Case Report Open Access
Copyright ©The Author(s) 2022. Published by Baishideng Publishing Group Inc. All rights reserved.
World J Clin Cases. Dec 16, 2022; 10(35): 12971-12979
Published online Dec 16, 2022. doi: 10.12998/wjcc.v10.i35.12971
Malignant atrophic papulosis: Two case reports
Zhi-Gui Li, Li Li, Xiao-Dong Wang, Department of Gastrointestinal Surgery, West China Hospital, Sichuan University, Chengdu 610041, Sichuan Province, China
Jia-Ming Zhou, Department of Clinical Medicine, West China School of Medicine, Sichuan University, Chengdu 610207, Sichuan Province, China
ORCID number: Zhi-Gui Li (0000-0002-0936-1131); Xiao-Dong Wang (0000-0002-5617-3627).
Author contributions: Li ZG and Zhou JM designed and wrote the manuscript; Li L and Wang XD reviewed the manuscript; all authors have read and approved the final manuscript.
Supported by Key Project of Science and Technology Department of Sichuan Province, No. 2022YFS0337.
Informed consent statement: All study participants, or their legal guardian, provided informed written consent prior to study enrollment.
Conflict-of-interest statement: All authors report having no relevant conflicts of interest for this article.
CARE Checklist (2016) statement: The authors have read the CARE Checklist (2016), and the manuscript was prepared and revised according to the CARE Checklist (2016).
Open-Access: This article is an open-access article that was selected by an in-house editor and fully peer-reviewed by external reviewers.

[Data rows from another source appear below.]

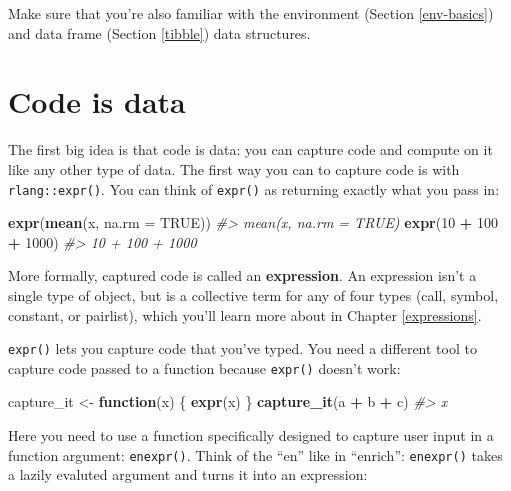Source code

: \documentclass[]{book}
\newenvironment{Shaded}{\begin{snugshade}}{\end{snugshade}}
\newcommand{\CommentTok}[1]{\textcolor[rgb]{0.37,0.37,0.37}{\textit{#1}}}
\newcommand{\ControlFlowTok}[1]{\textcolor[rgb]{0.27,0.27,0.27}{\textbf{#1}}}
\newcommand{\DataTypeTok}[1]{\textcolor[rgb]{0.27,0.27,0.27}{#1}}
\newcommand{\DecValTok}[1]{\textcolor[rgb]{0.06,0.06,0.06}{#1}}
\newcommand{\KeywordTok}[1]{\textcolor[rgb]{0.27,0.27,0.27}{\textbf{#1}}}
\newcommand{\NormalTok}[1]{#1}
\newcommand{\OperatorTok}[1]{\textcolor[rgb]{0.43,0.43,0.43}{\textbf{#1}}}
\newcommand{\OtherTok}[1]{\textcolor[rgb]{0.37,0.37,0.37}{#1}}
\newcommand{\StringTok}[1]{\textcolor[rgb]{0.5,0.5,0.5}{#1}}
\begin{document}
Make sure that you're also familiar with the environment (Section \ref{env-basics}) and data frame (Section \ref{tibble}) data structures.

\hypertarget{code-data}{%
\section{Code is data}\label{code-data}}

The first big idea is that code is data: you can capture code and compute on it like any other type of data. The first way you can to capture code is with \texttt{rlang::expr()}. You can think of \texttt{expr()} as returning exactly what you pass in:

\begin{Shaded}
\begin{Highlighting}[]
\KeywordTok{expr}\NormalTok{(}\KeywordTok{mean}\NormalTok{(x, }\DataTypeTok{na.rm =} \OtherTok{TRUE}\NormalTok{))}
\CommentTok{#> mean(x, na.rm = TRUE)}
\KeywordTok{expr}\NormalTok{(}\DecValTok{10} \OperatorTok{+}\StringTok{ }\DecValTok{100} \OperatorTok{+}\StringTok{ }\DecValTok{1000}\NormalTok{)}
\CommentTok{#> 10 + 100 + 1000}
\end{Highlighting}
\end{Shaded}

More formally, captured code is called an \textbf{expression}. An expression isn't a single type of object, but is a collective term for any of four types (call, symbol, constant, or pairlist), which you'll learn more about in Chapter \ref{expressions}.

\texttt{expr()} lets you capture code that you've typed. You need a different tool to capture code passed to a function because \texttt{expr()} doesn't work:

\begin{Shaded}
\begin{Highlighting}[]
\NormalTok{capture_it <-}\StringTok{ }\ControlFlowTok{function}\NormalTok{(x) \{}
  \KeywordTok{expr}\NormalTok{(x)}
\NormalTok{\}}
\KeywordTok{capture_it}\NormalTok{(a }\OperatorTok{+}\StringTok{ }\NormalTok{b }\OperatorTok{+}\StringTok{ }\NormalTok{c)}
\CommentTok{#> x}
\end{Highlighting}
\end{Shaded}

Here you need to use a function specifically designed to capture user input in a function argument: \texttt{enexpr()}. Think of the ``en'' like in ``enrich'': \texttt{enexpr()} takes a lazily evaluted argument and turns it into an expression:
\end{document}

It is distributed in accordance with the Creative Commons Attribution NonCommercial (CC BY-NC 4.0) license, which permits others to distribute, remix, adapt, build upon this work non-commercially, and license their derivative works on different terms, provided the original work is properly cited and the use is non-commercial. See: https://creativecommons.org/Licenses/by-nc/4.0/
Corresponding author: Xiao-Dong Wang, MD, Doctor, Department of Gastrointestinal Surgery, West China Hospital, Sichuan University, No. 37 Guoxue Lane, Wuhou District, Chengdu 610041, Sichuan Province, China. wangxiaodong@wchscu.cn
Received: June 22, 2022
Peer-review started: June 22, 2022
First decision: August 4, 2022
Revised: August 16, 2022
Accepted: November 18, 2022
Article in press: November 18, 2022
Published online: December 16, 2022

Abstract
BACKGROUND

Malignant atrophic papulosis is a rare and potentially lethal thrombo-occlusive microvasculopathy characterized by cutaneous papules and gastrointestinal perforation. The precise pathogenesis of this disease remains obscure.

CASE SUMMARY

We describe the case of a 67-year-old male patient who initially presented with cutaneous aubergine papules and dull pain in the epigastrium. One week after symptom onset, he was admitted to the hospital for worsening abdominal pain. Exploratory laparotomy showed patchy necrosis and subserosal white plaque lesions on the small intestinal wall, along with multiple perforations. Histological examination of the small intestine showed extensive hyperemia, edema, necrosis with varying degrees of inflammatory reactions in the small bowel wall, small vasculitis with fibrinoid necrosis and intraluminal thrombosis in the mesothelium. Based on the mentioned evidence, a diagnosis of malignant atrophic papulosis was made. We also present the case of a 46-year-old man with known cutaneous manifestations, abdominal pain, nausea and vomiting. His physical examination showed positive rebound tenderness. A computed tomography scan revealed free intraperitoneal air. He required surgical intervention on admission and then developed an esophageal perforation. He ultimately died of a massive hemorrhage.

CONCLUSION

In previously published cases of this disease, the cutaneous lesions initially appeared as small erythematous papules. Subsequently, the papules became porcelain-white atrophic depression lesions with a pink, telangiectatic peripheral rim. In one of the patients, the cutaneous lesions appeared as aubergine papules. The other patient developed multiple perforations in the gastrointestinal tract. Due to malignant atrophic papulosis affecting multiple organs, many authors speculated that it is not a specific entity. This case series serves as additional evidence for our hypothesis.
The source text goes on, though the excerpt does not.